International Journal of Polymer Science ◽

10.1155/2013/905471 ◽

2013 ◽

Vol 2013 ◽

pp. 1-10 ◽

Cited By ~ 42

Author(s):

Manisha Pandey ◽

Mohd Cairul Iqbal Mohd Amin ◽

Naveed Ahmad ◽

Muhammad Mustafa Abeer

Keyword(s):

Drug Delivery ◽

Bacterial Cellulose ◽

Oral Drug Delivery ◽

Drug Loading ◽

Solvent System ◽

Physicochemical Characteristics ◽

Oral Drug ◽

X Ray Diffraction ◽

Spectroscopy Analysis ◽

Drug Release Profile

This study evaluated the effect of solubilized and dispersed bacterial cellulose (BC) on the physicochemical characteristics and drug release profile of hydrogels synthesized using biopolymers.

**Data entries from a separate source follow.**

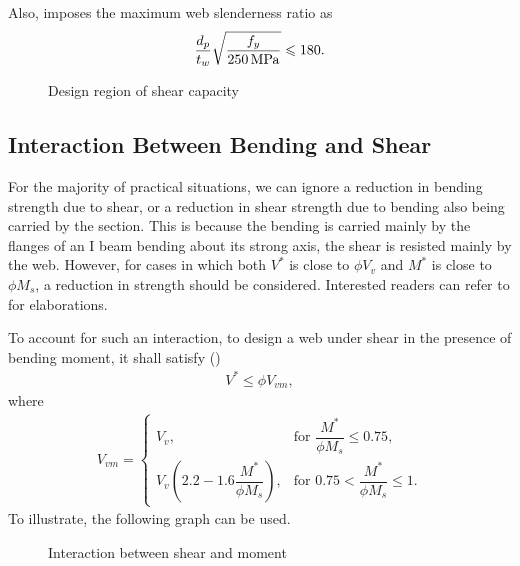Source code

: Also,  imposes the maximum web slenderness ratio as
\begin{gather}
\dfrac{d_p}{t_w}\sqrt{\dfrac{f_y}{\SI{250}{\mega\pascal}}}\leqslant180.
\end{gather}
\begin{figure}[H]
\centering\caption{Design region of shear capacity}
\end{figure}
\subsection{Interaction Between Bending and Shear}
For the majority of practical situations, we can ignore a reduction in bending strength due to shear, or a reduction in shear strength due to bending also being carried by the section. This is because the bending is carried mainly by the flanges of an I beam bending about its strong axis, the shear is resisted mainly by the web.
However, for cases in which both $V^*$ is close to $\phi{}V_v$ and $M^*$ is close to $\phi{}M_s$, a reduction in strength should be considered. Interested readers can refer to \citet{JCWRCA1971} for elaborations.

To account for such an interaction, to design a web under shear in the presence of bending moment, it shall satisfy ()
\begin{gather}
V^*\leqslant\phi{}V_{vm},
\end{gather}
where
\begin{gather}
V_{vm}=\left\{
\begin{array}{ll}
V_v,&\text{for~}\dfrac{M^*}{\phi{}M_s}\leqslant0.75,\\
V_v\left(2.2-1.6\dfrac{M^*}{\phi{}M_s}\right),&\text{for~}0.75<\dfrac{M^*}{\phi{}M_s}\leqslant1.
\end{array}
\right.
\end{gather}
To illustrate, the following graph can be used.
\begin{figure}[H]
\centering\caption{Interaction between shear and moment}
\end{figure}

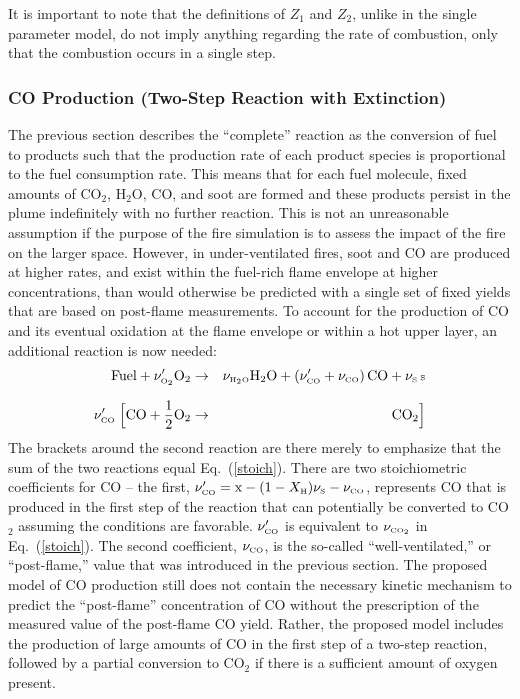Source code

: \documentclass[11pt]{book}
\begin{document}
It is important to note that the definitions of $Z_1$ and $Z_2$, unlike in the single parameter model,
do not imply anything regarding the rate of combustion, only that the combustion occurs in a single step.


\subsubsection{CO Production (Two-Step Reaction with Extinction)}

\label{co_production}

The previous section describes the ``complete'' reaction as the conversion of fuel to
products such that the production rate of each product species is proportional to the fuel consumption rate.
This means that for each fuel molecule, fixed amounts of CO$_2$, H$_2$O, CO, and soot are formed and these products
persist in the plume indefinitely with no further reaction. This is not an unreasonable assumption if
the purpose of the fire simulation is to assess the impact of the fire on the larger space.
However, in under-ventilated fires, soot and CO are produced at higher rates,
and exist within the fuel-rich flame envelope at higher concentrations,
than would otherwise be predicted with a single set of fixed yields that are based on post-flame measurements. To account for the
production of CO and its eventual oxidation at the flame envelope or within a hot upper layer,
an additional reaction is now needed:
\begin{eqnarray}
\hbox{Fuel} +  \nu_{\tiny \hbox{O}_2}' \mathrm{O_2}  &\rightarrow&  \nu_{\tiny \hbox{H}_2\hbox{O}} \mathrm{H_2O} + (\nu_{\tiny \hbox{CO}}'+ \nu_{\tiny \hbox{CO}}) \, \mathrm{CO} +
     \nu_{\tiny \hbox{S}} \, \mathrm{{\tiny \hbox{S}}}  \\*[.1in]
\nu_{\tiny \hbox{CO}}' \; \Big[ \mathrm{CO} + \frac{1}{2} \mathrm{O_2}  &\rightarrow&  \mathrm{CO_2}  \Big]
\label{3reac} \end{eqnarray}
The brackets around the second reaction are there merely to emphasize that the sum of the two reactions equal Eq.~(\ref{stoich}).
There are two stoichiometric coefficients for CO -- the first, $\nu_{\tiny \hbox{CO}}'=\hbox{x}-(1-X_{\tiny \hbox{H}}) \nu_{\tiny \hbox{S}}-\nu_{\tiny \hbox{CO}}$,
represents CO that is produced in the first
step of the reaction that can potentially be converted to CO$_2$ assuming the conditions are favorable. $\nu_{\tiny \hbox{CO}}'$ is equivalent to $\nu_{\tiny \hbox{CO}_2}$ in
Eq.~(\ref{stoich}). The second coefficient, $\nu_{\tiny \hbox{CO}}$,
is the so-called ``well-ventilated,'' or ``post-flame,'' value that was introduced in the previous section. The proposed model of CO production
still does not contain the necessary kinetic mechanism to predict the ``post-flame'' concentration of CO without the prescription of the
measured value of the post-flame CO yield. Rather, the proposed model includes the production of large amounts of CO in the first step of a two-step
reaction, followed by a partial conversion to CO$_2$ if there is a sufficient amount of oxygen present.
\end{document}
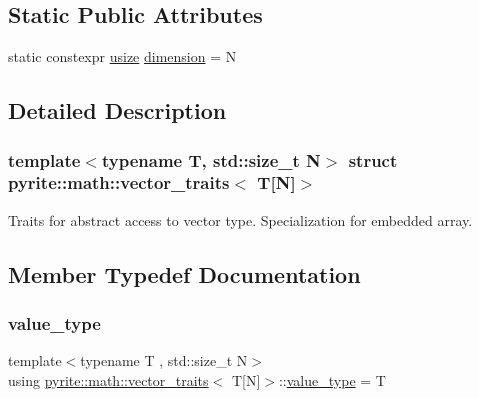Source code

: \subsection*{Static Public Attributes}
\begin{DoxyCompactItemize}
\item 
static constexpr \mbox{\hyperlink{type_8hpp_a3984e6dc0a53b867e054e8447f2f2be1}{usize}} \mbox{\hyperlink{structpyrite_1_1math_1_1vector__traits_3_01_t[_n]_4_a7afc072ea1bfd989f6b383a1a6cb788b}{dimension}} = N
\end{DoxyCompactItemize}


\subsection{Detailed Description}
\subsubsection*{template$<$typename T, std\+::size\+\_\+t N$>$\newline
struct pyrite\+::math\+::vector\+\_\+traits$<$ T\mbox{[}\+N\mbox{]}$>$}

Traits for abstract access to vector type. Specialization for embedded array. 

\subsection{Member Typedef Documentation}
\mbox{\label{structpyrite_1_1math_1_1vector__traits_3_01_t[_n]_4_ab6b98499d39e4fb65ea3addf98fd7960}} 
\subsubsection{\texorpdfstring{value\+\_\+type}{value\_type}}
{\footnotesize\ttfamily template$<$typename T , std\+::size\+\_\+t N$>$ \\
using \mbox{\hyperlink{structpyrite_1_1math_1_1vector__traits}{pyrite\+::math\+::vector\+\_\+traits}}$<$ T\mbox{[}N\mbox{]}$>$\+::\mbox{\hyperlink{structpyrite_1_1math_1_1vector__traits_3_01_t[_n]_4_ab6b98499d39e4fb65ea3addf98fd7960}{value\+\_\+type}} =  T}

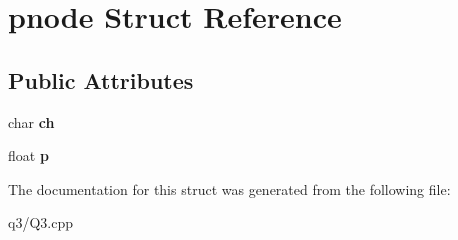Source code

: \hypertarget{structpnode}{}\section{pnode Struct Reference}
\label{structpnode}
\subsection*{Public Attributes}
\begin{DoxyCompactItemize}
\item 
\mbox{\label{structpnode_a3fcffcc808c3272a4b76793562b9d3f1}} 
char {\bfseries ch}
\item 
\mbox{\label{structpnode_a404ac0245524d4d03ceab9b30bea8ae0}} 
float {\bfseries p}
\end{DoxyCompactItemize}


The documentation for this struct was generated from the following file\+:\begin{DoxyCompactItemize}
\item 
q3/Q3.\+cpp\end{DoxyCompactItemize}

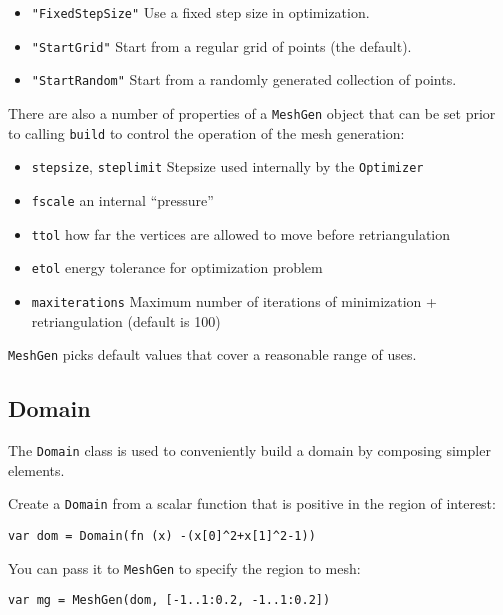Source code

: \begin{itemize}

\item
  \texttt{"FixedStepSize"} Use a fixed step size in optimization.
\item
  \texttt{"StartGrid"} Start from a regular grid of points (the
  default).
\item
  \texttt{"StartRandom"} Start from a randomly generated collection of
  points.
\end{itemize}

There are also a number of properties of a \texttt{MeshGen} object that
can be set prior to calling \texttt{build} to control the operation of
the mesh generation:

\begin{itemize}

\item
  \texttt{stepsize}, \texttt{steplimit} Stepsize used internally by the
  \texttt{Optimizer}
\item
  \texttt{fscale} an internal ``pressure''
\item
  \texttt{ttol} how far the vertices are allowed to move before
  retriangulation
\item
  \texttt{etol} energy tolerance for optimization problem
\item
  \texttt{maxiterations} Maximum number of iterations of minimization +
  retriangulation (default is 100)
\end{itemize}

\texttt{MeshGen} picks default values that cover a reasonable range of
uses.

\hypertarget{domain}{%
\subsection{Domain}\label{domain}}

The \texttt{Domain} class is used to conveniently build a domain by
composing simpler elements.

Create a \texttt{Domain} from a scalar function that is positive in the
region of interest:

\begin{lstlisting}
var dom = Domain(fn (x) -(x[0]^2+x[1]^2-1))
\end{lstlisting}

You can pass it to \texttt{MeshGen} to specify the region to mesh:

\begin{lstlisting}
var mg = MeshGen(dom, [-1..1:0.2, -1..1:0.2])
\end{lstlisting}

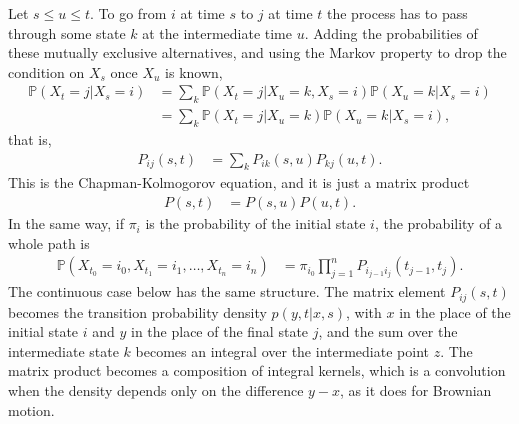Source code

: \documentclass[11pt]{article}
\begin{document}
Let $s\leq u\leq t$. To go from $i$ at time $s$ to $j$ at time $t$ the process has to pass through some state $k$ at the intermediate time $u$. Adding the probabilities of these mutually exclusive alternatives, and using the Markov property to drop the condition on $X_s$ once $X_u$ is known,
\begin{align}
  \mathbb{P}(X_t=j|X_s=i)&=\sum_k\mathbb{P}(X_t=j|X_u=k,X_s=i)\mathbb{P}(X_u=k|X_s=i)\nonumber\\
  &=\sum_k\mathbb{P}(X_t=j|X_u=k)\mathbb{P}(X_u=k|X_s=i),
\end{align}
that is,
\begin{align}
  P_{ij}(s,t)&=\sum_kP_{ik}(s,u)P_{kj}(u,t).
\end{align}
This is the Chapman-Kolmogorov equation, and it is just a matrix product
\begin{align}
  P(s,t)&=P(s,u)P(u,t).
\end{align}
In the same way, if $\pi_i$ is the probability of the initial state $i$, the probability of a whole path is
\begin{align}
  \mathbb{P}(X_{t_0}=i_0,X_{t_1}=i_1,\dots,X_{t_n}=i_n)&=\pi_{i_0}\prod_{j=1}^nP_{i_{j-1}i_j}(t_{j-1},t_j).
\end{align}
The continuous case below has the same structure. The matrix element $P_{ij}(s,t)$ becomes the transition probability density $p(y,t|x,s)$, with $x$ in the place of the initial state $i$ and $y$ in the place of the final state $j$, and the sum over the intermediate state $k$ becomes an integral over the intermediate point $z$. The matrix product becomes a composition of integral kernels, which is a convolution when the density depends only on the difference $y-x$, as it does for Brownian motion.
\end{document}
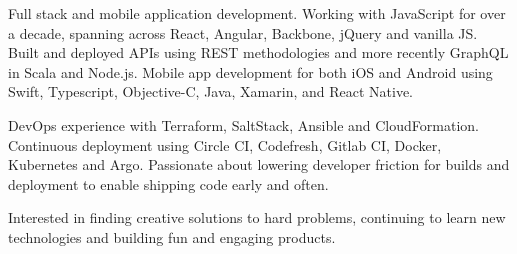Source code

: 
\begin{cvparagraph}
Full stack and mobile application development. Working with JavaScript for over a decade, spanning across React, Angular, Backbone, jQuery and vanilla JS. Built and deployed APIs using REST methodologies and more recently GraphQL in Scala and Node.js. Mobile app development for both iOS and Android using Swift, Typescript, Objective-C, Java, Xamarin, and React Native.

DevOps experience with Terraform, SaltStack, Ansible and CloudFormation. Continuous deployment using Circle CI, Codefresh, Gitlab CI, Docker, Kubernetes and Argo. Passionate about lowering developer friction for builds and deployment to enable shipping code early and often.

Interested in finding creative solutions to hard problems, continuing to learn new technologies and building fun and engaging products.
\end{cvparagraph}
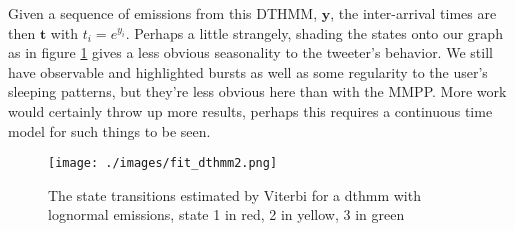 Given a sequence of emissions from this DTHMM, $\mathbf{y}$, the inter-arrival times are then $\mathbf{t}$ with $t_i = e^{y_i}$. Perhaps a little strangely, shading the states onto our graph as in figure \ref{fit_dthmm2}
gives a less obvious seasonality to the tweeter's behavior. We still have observable and highlighted bursts as well as some regularity to the user's sleeping patterns, but they're less obvious here than with the MMPP. More work would certainly throw up more results, perhaps this requires a continuous time model for such things to be seen.

\begin{figure}
\texttt{[image: ./images/fit\_dthmm2.png]}
\caption{The state transitions estimated by Viterbi for a dthmm with lognormal emissions, state 1 in red, 2 in yellow, 3 in green}
\label{fit_dthmm2}
\end{figure}

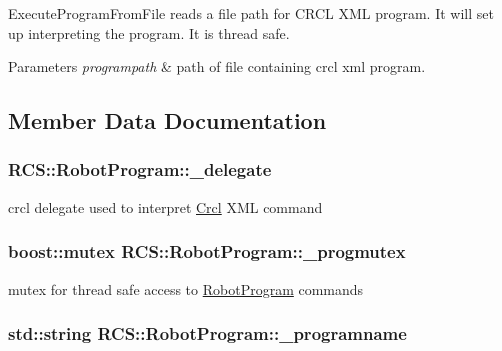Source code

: Execute\-Program\-From\-File reads a file path for C\-R\-C\-L X\-M\-L program. It will set up interpreting the program. It is thread safe. 


\begin{DoxyParams}{Parameters}
{\em programpath} & path of file containing crcl xml program. \\
\hline
\end{DoxyParams}


\subsection{Member Data Documentation}
\hypertarget{classRCS_1_1RobotProgram_addf6e9d586d1fde1aa2b8105268d9e66}{
\subsubsection[{\-\_\-delegate}]{ R\-C\-S\-::\-Robot\-Program\-::\-\_\-delegate}}\label{classRCS_1_1RobotProgram_addf6e9d586d1fde1aa2b8105268d9e66}
crcl delegate used to interpret \hyperlink{namespaceCrcl}{Crcl} X\-M\-L command \hypertarget{classRCS_1_1RobotProgram_ad80469b94591e96c6a221e4769612668}{
\subsubsection[{\-\_\-progmutex}]{\setlength{\rightskip}{0pt plus 5cm}boost\-::mutex R\-C\-S\-::\-Robot\-Program\-::\-\_\-progmutex\hspace{0.3cm}{\ttfamily [static]}}}\label{classRCS_1_1RobotProgram_ad80469b94591e96c6a221e4769612668}
mutex for thread safe access to \hyperlink{classRCS_1_1RobotProgram}{Robot\-Program} commands \hypertarget{classRCS_1_1RobotProgram_aca7d780729e20c6d4e3988883b87527d}{
\subsubsection[{\-\_\-programname}]{\setlength{\rightskip}{0pt plus 5cm}std\-::string R\-C\-S\-::\-Robot\-Program\-::\-\_\-programname}}\label{classRCS_1_1RobotProgram_aca7d780729e20c6d4e3988883b87527d}
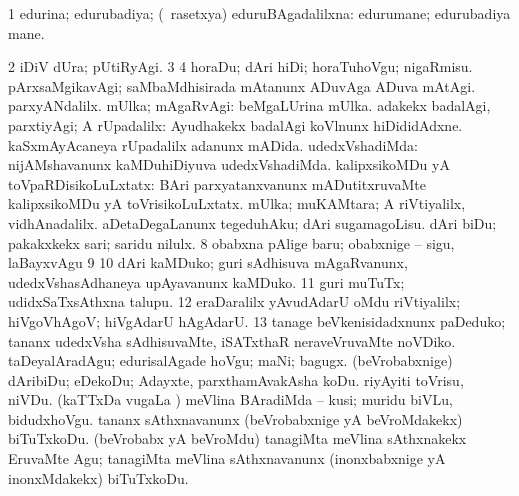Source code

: {\noindent 
\gl{\pagu}
\expl{}
\bmng
\bnum
\num{1}  edurina; edurubadiya; (\kanmu\ rasetxya) eduruBAgadalilxna:  edurumane; edurubadiya mane. 
\num{2}  iDiV dUra; pUtiRyAgi. 
\num{3}  
\num{4}  horaDu; dAri hiDi; horaTuhoVgu; nigaRmisu. 
  
\banum
{} pArxsaMgikavAgi; saMbaMdhisirada mAtanunx ADuvAga ADuva mAtAgi. 
 parxyANdalilx. 
\eanum
\numie
{}  
\banum
{} mUlka; mAgaRvAgi:  beMgaLUrina mUlka. 
 adakekx badalAgi, parxtiyAgi; A rUpadalilx:  Ayudhakekx badalAgi koVlnunx hiDididAdxne.  kaSxmAyAcaneya rUpadalilx adanunx mADida. 
 udedxVshadiMda:  nijAMshavanunx kaMDuhiDiyuva udedxVshadiMda. 
 kalipxsikoMDu yA toVpaRDisikoLuLxtatx:  BAri parxyatanxvanunx mADutitxruvaMte kalipxsikoMDu yA toVrisikoLuLxtatx. 
 mUlka; muKAMtara; A riVtiyalilx, vidhAnadalilx. 
\eanum
\numie
{}  
\banum
{} aDetaDegaLanunx tegeduhAku; dAri sugamagoLisu. 
 dAri biDu; pakakxkekx sari; saridu nilulx. 
\eanum
\numie
\num{8}  obabxna pAlige baru; obabxnige -- sigu, laBayxvAgu 
\num{9}  
\num{10}  dAri kaMDuko; guri sAdhisuva mAgaRvanunx, udedxVshasAdhaneya upAyavanunx kaMDuko. 
\num{11}  guri muTuTx; udidxSaTxsAthxna talupu. 
\num{12}  eraDaralilx yAvudAdarU oMdu riVtiyalilx; hiVgoVhAgoV; hiVgAdarU hAgAdarU. 
\hypertarget{way pagu13}{} 
\num{13}  tanage beVkenisidadxnunx paDeduko; tananx udedxVsha sAdhisuvaMte, iSATxthaR neraveVruvaMte noVDiko. 
\banum
{} taDeyalAradAgu; edurisalAgade hoVgu; maNi; bagugx. 
 (beVrobabxnige) dAribiDu; eDekoDu; Adayxte, parxthamAvakAsha koDu. 
 riyAyiti toVrisu, niVDu. 
 (kaTTxDa \mo vugaLa \vi) meVlina BAradiMda -- kusi; muridu biVLu, bidudxhoVgu. 
\eanum
\numie
{}  
\banum
{} tananx sAthxnavanunx (beVrobabxnige yA beVroMdakekx) biTuTxkoDu. 
 (beVrobabx yA beVroMdu) tanagiMta meVlina sAthxnakekx EruvaMte Agu; tanagiMta meVlina sAthxnavanunx (inonxbabxnige yA inonxMdakekx) biTuTxkoDu. 
}
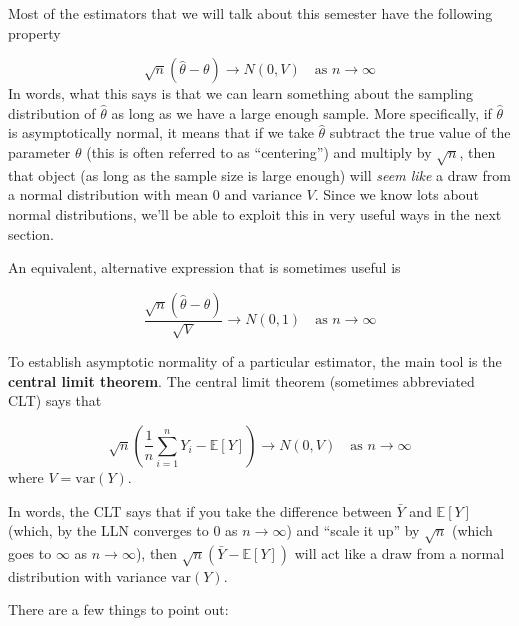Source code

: \documentclass[
  letterpaper,
  DIV=11,
  numbers=noendperiod]{scrreprt}
\begin{document}
Most of the estimators that we will talk about this semester have the
following property

\[
  \sqrt{n}\left( \hat{\theta} - \theta \right) \rightarrow N(0,V) \quad \textrm{as } n \rightarrow \infty
\] In words, what this says is that we can learn something about the
sampling distribution of \(\hat{\theta}\) as long as we have a large
enough sample. More specifically, if \(\hat{\theta}\) is asymptotically
normal, it means that if we take \(\hat{\theta}\) subtract the true
value of the parameter \(\theta\) (this is often referred to as
``centering'') and multiply by \(\sqrt{n}\), then that object (as long
as the sample size is large enough) will \emph{seem like} a draw from a
normal distribution with mean 0 and variance \(V\). Since we know lots
about normal distributions, we'll be able to exploit this in very useful
ways in the next section.

An equivalent, alternative expression that is sometimes useful is

\[
  \frac{\sqrt{n}\left( \hat{\theta} - \theta\right)}{\sqrt{V}} \rightarrow N(0,1) \quad \textrm{as } n \rightarrow \infty
\]

To establish asymptotic normality of a particular estimator, the main
tool is the \textbf{central limit theorem}. The central limit theorem
(sometimes abbreviated CLT) says that

\[
  \sqrt{n}\left( \frac{1}{n} \sum_{i=1}^n Y_i - \mathbb{E}[Y]\right) \rightarrow N(0,V) \quad \textrm{as } n \rightarrow \infty
\] where \(V = \mathrm{var}(Y)\).

In words, the CLT says that if you take the difference between
\(\bar{Y}\) and \(\mathbb{E}[Y]\) (which, by the LLN converges to 0 as
\(n \rightarrow \infty\)) and ``scale it up'' by \(\sqrt{n}\) (which
goes to \(\infty\) as \(n \rightarrow \infty\)), then
\(\sqrt{n}(\bar{Y} - \mathbb{E}[Y])\) will act like a draw from a normal
distribution with variance \(\mathrm{var}(Y)\).

There are a few things to point out:
\end{document}
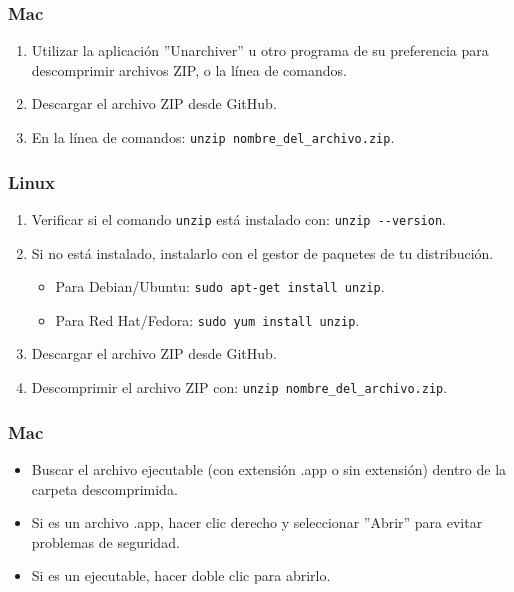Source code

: \subsubsection*{Mac}

\begin{enumerate}[label=\arabic*.-]
    \item Utilizar la aplicación ''Unarchiver'' u otro programa de su preferencia para descomprimir archivos ZIP, o la línea de comandos.
    \item Descargar el archivo ZIP desde GitHub.
    \item En la línea de comandos: \verb|unzip nombre_del_archivo.zip|.
\end{enumerate}

\subsubsection*{Linux}

\begin{enumerate}[label=\arabic*.-]
    \item Verificar si el comando \verb|unzip| está instalado con: \verb|unzip --version|.
    \item Si no está instalado, instalarlo con el gestor de paquetes de tu distribución.
        \begin{itemize}
            \item Para Debian/Ubuntu: \verb|sudo apt-get install unzip|.
            \item Para Red Hat/Fedora: \verb|sudo yum install unzip|.
        \end{itemize}
    \item Descargar el archivo ZIP desde GitHub.
    \item Descomprimir el archivo ZIP con: \verb|unzip nombre_del_archivo.zip|.
\end{enumerate}

\subsubsection*{Mac}

\begin{itemize}
    \item Buscar el archivo ejecutable (con extensión .app o sin extensión) dentro de la carpeta descomprimida.
    \item Si es un archivo .app, hacer clic derecho y seleccionar ''Abrir'' para evitar problemas de seguridad.
    \item Si es un ejecutable, hacer doble clic para abrirlo.
\end{itemize}

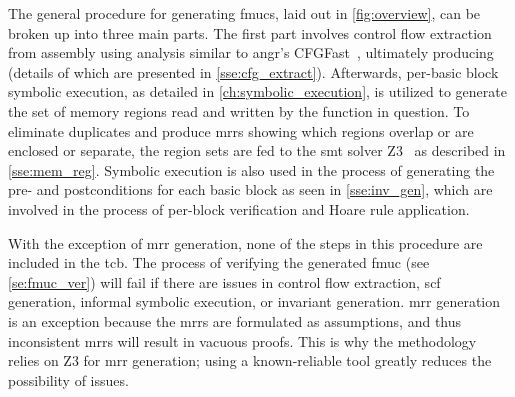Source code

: The general procedure for generating \acp{fmuc}, laid out in \cref{fig:overview},
can be broken up into three main parts.
The first part involves control flow extraction from assembly using  analysis
similar to angr's CFGFast~\citep{shoshitaishvili2016state},%
ultimately producing  (details of which are presented
in \cref{sse:cfg_extract}).
Afterwards, per-basic block symbolic execution,%
%
as detailed in \cref{ch:symbolic_execution},
is utilized to generate the set of memory regions%
read and written by the function in question.
To eliminate duplicates and produce \acp{mrr}
showing which regions overlap or are enclosed or separate,%
the region sets are fed to the \ac{smt} solver Z3~\citep{de2008z3}
as described in \cref{sse:mem_reg}.
Symbolic execution is also used in the process of generating
the pre- and postconditions for each basic block as seen in \cref{sse:inv_gen},
which are involved in the process of per-block verification
and Hoare rule application.%

With the exception of \ac{mrr} generation,
none of the steps in this procedure are included in the \ac{tcb}.
The process of verifying the generated \ac{fmuc} (see \cref{se:fmuc_ver})
will fail if there are issues in control flow extraction,
\ac{scf} generation, informal symbolic execution, or invariant generation.
\Ac{mrr} generation is an exception
because the \acp{mrr} are formulated as assumptions,
and thus inconsistent \acp{mrr} will result in vacuous proofs.
This is why the methodology relies on Z3 for \ac{mrr} generation;%
using a known-reliable tool greatly reduces the possibility of issues.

Superabsorbent hydrogels were synthesized by graft polymerization of acrylamide on BC solubilized in an NaOH/urea solvent system and on dispersed BC by usingN,N′-methylenebisacrylamide as a crosslinker under microwave irradiation. Fourier transform infrared spectroscopy analysis of the resulting hydrogels confirmed the grafting, and an X-ray diffraction pattern showed a decrease in the crystallinity of BC after the grafting process. The hydrogels exhibited pH and ionic responsive swelling behavior, with hydrogels prepared using solubilized BC (SH) having higher swelling ratios. Furthermore, compared to the hydrogels synthesized using dispersed BC, the hydrogels synthesized using solubilized BC showed higher porosity, drug loading efficiency, and release. These results suggest the superiority of the hydrogels prepared using solubilized BC and that they should be explored further for oral drug delivery.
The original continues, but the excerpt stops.